Print the whole listing, keeping every line exactly as given.

SOURCE DATA >>
═══

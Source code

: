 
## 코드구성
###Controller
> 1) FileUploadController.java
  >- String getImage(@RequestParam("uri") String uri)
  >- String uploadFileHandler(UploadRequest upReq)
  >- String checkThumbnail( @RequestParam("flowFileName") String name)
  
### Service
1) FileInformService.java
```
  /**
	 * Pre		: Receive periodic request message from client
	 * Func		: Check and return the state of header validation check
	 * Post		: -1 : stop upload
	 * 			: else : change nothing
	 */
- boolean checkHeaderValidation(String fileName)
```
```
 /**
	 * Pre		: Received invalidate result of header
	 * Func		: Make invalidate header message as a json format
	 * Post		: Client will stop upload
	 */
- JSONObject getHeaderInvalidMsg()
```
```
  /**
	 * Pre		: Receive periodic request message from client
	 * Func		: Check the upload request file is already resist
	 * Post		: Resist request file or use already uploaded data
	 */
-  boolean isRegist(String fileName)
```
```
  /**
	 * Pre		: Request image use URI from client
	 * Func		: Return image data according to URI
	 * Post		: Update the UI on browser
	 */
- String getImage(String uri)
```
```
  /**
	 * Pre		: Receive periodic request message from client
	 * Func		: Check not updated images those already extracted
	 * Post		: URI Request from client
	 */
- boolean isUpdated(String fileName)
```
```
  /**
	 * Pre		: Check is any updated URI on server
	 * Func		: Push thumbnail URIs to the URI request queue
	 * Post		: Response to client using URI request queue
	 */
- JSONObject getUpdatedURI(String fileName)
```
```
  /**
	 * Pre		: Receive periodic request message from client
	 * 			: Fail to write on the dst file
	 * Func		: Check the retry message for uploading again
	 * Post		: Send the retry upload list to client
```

═══

YOUR SOLUTION >>
Source code

: 
## 코드구성
###Controller
> 1) FileUploadController.java
  >- String getImage(@RequestParam("uri") String uri)
  >- String uploadFileHandler(UploadRequest upReq)
  >- String checkThumbnail( @RequestParam("flowFileName") String name)
  
### Service
1) FileInformService.java
```
  /**
	 * Pre		: Receive periodic request message from client
	 * Func		: Check and return the state of header validation check
	 * Post		: -1 : stop upload
	 * 			: else : change nothing
	 */
- boolean checkHeaderValidation(String fileName)
```
```
 /**
	 * Pre		: Received invalidate result of header
	 * Func		: Make invalidate header message as a json format
	 * Post		: Client will stop upload
	 */
- JSONObject getHeaderInvalidMsg()
```
```
  /**
	 * Pre		: Receive periodic request message from client
	 * Func		: Check the upload request file is already resist
	 * Post		: Resist request file or use already uploaded data
	 */
-  boolean isRegist(String fileName)
```
```
  /**
	 * Pre		: Request image use URI from client
	 * Func		: Return image data according to URI
	 * Post		: Update the UI on browser
	 */
- String getImage(String uri)
```
```
  /**
	 * Pre		: Receive periodic request message from client
	 * Func		: Check not updated images those already extracted
	 * Post		: URI Request from client
	 */
- boolean isUpdated(String fileName)
```
```
  /**
	 * Pre		: Check is any updated URI on server
	 * Func		: Push thumbnail URIs to the URI request queue
	 * Post		: Response to client using URI request queue
	 */
- JSONObject getUpdatedURI(String fileName)
```
```
  /**
	 * Pre		: Receive periodic request message from client
	 * 			: Fail to write on the dst file
	 * Func		: Check the retry message for uploading again
	 * Post		: Send the retry upload list to client
```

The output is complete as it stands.